→ Problem to solve
Please set down word for word every line from the one holding "these completed objects" to the end of the data below, both included.

→ Data for this task
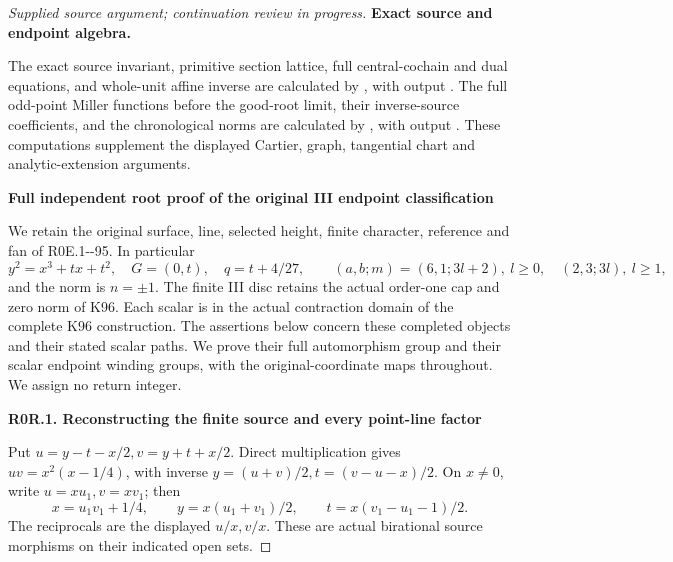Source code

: \begin{proof}[Supplied source argument; continuation review in progress]
\par\medskip\noindent\textbf{Exact source and endpoint algebra.}\par
The exact source invariant, primitive section lattice, full central-cochain
and dual equations, and whole-unit affine inverse are calculated by
, with output .
The full odd-point Miller functions before the good-root limit, their
inverse-source coefficients, and the chronological norms are calculated
by , with output .
These computations supplement the displayed Cartier, graph, tangential
chart and analytic-extension arguments.


\par\bigskip\noindent\textbf{Full independent root proof of the original III endpoint classification}\par\nobreak

We retain the original surface, line, selected height, finite character,
reference and fan of R0E.1-\/-95. In particular
\[
 y^2=x^3+tx+t^2,\quad G=(0,t),\quad q=t+4/27,
 \qquad (a,b;m)=(6,1;3l+2),\ l\ge0,
 \quad (2,3;3l),\ l\ge1,
 \tag{R0R.1}
\]
and the norm is \(n=\pm1\). The finite III disc retains the actual
order-one cap and zero norm of K96. Each scalar is in the actual contraction
domain of the complete K96 construction. The assertions below concern
these completed objects and their stated scalar paths. We prove their
full automorphism group and their scalar endpoint winding groups, with
the original-coordinate maps throughout. We assign no return integer.

\par

\medskip\noindent\textbf{R0R.1. Reconstructing the finite source and every point-line factor}

\par\nobreak

Put \(u=y-t-x/2,v=y+t+x/2\). Direct multiplication gives
\(uv=x^2(x-1/4)\), with inverse
\(y=(u+v)/2,t=(v-u-x)/2\). On \(x\ne0\), write
\(u=xu_1,v=xv_1\); then
\[
 x=u_1v_1+1/4,\qquad y=x(u_1+v_1)/2,
 \qquad t=x(v_1-u_1-1)/2.                       \tag{R0R.2}
\]
The reciprocals are the displayed \(u/x,v/x\). These are actual
birational source morphisms on their indicated open sets.


\end{proof}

→ Answer to this task
these completed objects and their stated scalar paths. We prove their
full automorphism group and their scalar endpoint winding groups, with
the original-coordinate maps throughout. We assign no return integer.

\par

\medskip\noindent\textbf{R0R.1. Reconstructing the finite source and every point-line factor}

\par\nobreak

Put \(u=y-t-x/2,v=y+t+x/2\). Direct multiplication gives
\(uv=x^2(x-1/4)\), with inverse
\(y=(u+v)/2,t=(v-u-x)/2\). On \(x\ne0\), write
\(u=xu_1,v=xv_1\); then
\[
 x=u_1v_1+1/4,\qquad y=x(u_1+v_1)/2,
 \qquad t=x(v_1-u_1-1)/2.                       \tag{R0R.2}
\]
The reciprocals are the displayed \(u/x,v/x\). These are actual
birational source morphisms on their indicated open sets.


\end{proof}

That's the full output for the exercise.